The consortium has disentangled previously indecipherable portions of the genome, providing deeper insight into the human genome. Innovations include sequencing of telomeres, centromeres (which are the dense knobs that typically mark the center of the chromosome), and the short arms of the five chromosomes in which the centromeres are shifted toward one end.
The result of mapping and sequencing some 200 million bases that make up more than 1,900 genes once again highlights the complexity of the human genome and opens up potential opportunities for the development of medical treatments as well as for our overall knowledge of the human body and evolutionary history.

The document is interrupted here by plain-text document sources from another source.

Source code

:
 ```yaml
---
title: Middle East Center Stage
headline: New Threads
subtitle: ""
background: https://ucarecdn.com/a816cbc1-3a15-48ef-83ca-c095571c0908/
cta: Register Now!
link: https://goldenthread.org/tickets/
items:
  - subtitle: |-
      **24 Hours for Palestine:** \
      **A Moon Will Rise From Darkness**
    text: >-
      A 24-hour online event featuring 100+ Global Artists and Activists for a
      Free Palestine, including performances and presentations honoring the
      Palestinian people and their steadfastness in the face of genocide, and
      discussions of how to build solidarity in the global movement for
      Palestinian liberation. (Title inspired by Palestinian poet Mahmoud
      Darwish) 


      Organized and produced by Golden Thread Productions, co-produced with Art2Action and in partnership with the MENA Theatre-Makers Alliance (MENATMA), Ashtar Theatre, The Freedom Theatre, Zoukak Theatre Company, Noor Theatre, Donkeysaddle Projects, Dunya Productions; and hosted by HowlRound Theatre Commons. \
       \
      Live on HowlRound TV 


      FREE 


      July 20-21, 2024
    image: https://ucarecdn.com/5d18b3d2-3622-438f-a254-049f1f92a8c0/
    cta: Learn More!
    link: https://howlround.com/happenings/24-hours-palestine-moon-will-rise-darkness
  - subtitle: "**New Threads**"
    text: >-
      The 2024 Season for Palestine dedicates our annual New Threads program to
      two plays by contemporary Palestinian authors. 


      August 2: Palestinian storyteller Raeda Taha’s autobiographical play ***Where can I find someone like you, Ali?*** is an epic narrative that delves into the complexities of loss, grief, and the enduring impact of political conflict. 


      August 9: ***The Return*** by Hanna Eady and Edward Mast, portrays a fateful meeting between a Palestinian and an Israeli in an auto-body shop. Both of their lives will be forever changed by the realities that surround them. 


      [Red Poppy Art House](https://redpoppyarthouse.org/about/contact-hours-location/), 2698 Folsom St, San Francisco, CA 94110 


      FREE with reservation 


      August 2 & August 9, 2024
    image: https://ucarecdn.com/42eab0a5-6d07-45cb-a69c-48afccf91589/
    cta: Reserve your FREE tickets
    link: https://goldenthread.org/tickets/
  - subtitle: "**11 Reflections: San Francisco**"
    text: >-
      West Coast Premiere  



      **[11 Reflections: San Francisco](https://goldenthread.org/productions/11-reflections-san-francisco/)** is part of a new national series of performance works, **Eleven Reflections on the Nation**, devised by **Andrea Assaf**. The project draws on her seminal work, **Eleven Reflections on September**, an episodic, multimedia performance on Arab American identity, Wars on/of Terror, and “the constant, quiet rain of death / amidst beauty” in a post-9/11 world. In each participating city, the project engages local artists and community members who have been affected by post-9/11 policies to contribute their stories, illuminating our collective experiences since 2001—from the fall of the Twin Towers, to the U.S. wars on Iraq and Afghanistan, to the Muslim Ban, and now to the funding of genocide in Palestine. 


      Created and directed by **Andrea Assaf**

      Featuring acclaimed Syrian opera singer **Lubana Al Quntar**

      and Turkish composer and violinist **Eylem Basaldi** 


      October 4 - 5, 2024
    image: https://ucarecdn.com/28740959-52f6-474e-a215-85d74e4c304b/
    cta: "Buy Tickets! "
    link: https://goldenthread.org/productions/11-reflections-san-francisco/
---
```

In these previously unmapped regions of the genome, the researchers found duplicated regions and mobile elements, which are genetic material from viruses that were incorporated into our DNA at some point during evolution. They also found that the size of duplicated regions in centromeres varies widely, although our current knowledge suggests that their function does not.
The short arms of chromosomes also revealed some exciting information about the human makeup.
These short arms are packed with copies of various types of repetitive DNA, including duplicated regions, mobile elements, and eventually multiple copies of the genes that code for the RNA responsible for making ribosomes. Dr. Phillippy explains that these findings suggest that the short arms are likely hotspots for evolution because all these gene copies are lying around freely to mutate and develop new functions.
The T2T data will provide a reference for mapping variations in these previously unmapped regions that are potentially of great medical importance.
Chemical changes in complex, repetitive regions of DNA may be linked to some types of diseases, and some neurological and developmental disorders are related to variations in the number of copies of certain sequences in DNA. This catalog of repetitive DNA can contribute to a better understanding of the mechanisms behind such conditions and, consequently, to the development of strategies to circumvent and treat them.
However, the researchers emphasize that the work is far from complete.
Even though the recent contributions of the T2T consortium have been a giant leap, there are still hundreds of gaps in the genome, and they still have not succeeded in sequencing a chromosome from end to end.
Additionally, they have only worked with genetic material from two people – the anonymous father of the mole and the donor of the Y chromosome. So there is still a long way to go. To create a representative reference guide to the human genome, the next steps of the T2T Consortium will be to sequence the genomes of more people with diverse genetic backgrounds so that our knowledge of the human genome adequately covers our genetic diversity.
This step is already underway as part of the Human Pangenome Reference Consortium.
The T2T team has already sequenced dozens of other genomes and aims to do so with 350 genomes of diverse ancestry. As the researchers move forward, they hint at their ultimate goal: the day when sequencing technology will be so advanced that we will have a nearly complete reference guide to the human genome, as well as the ability to sequence any genome on demand. That day will open a new chapter for humanity’s ability to deal with genetic disorders, from predicting to treating them.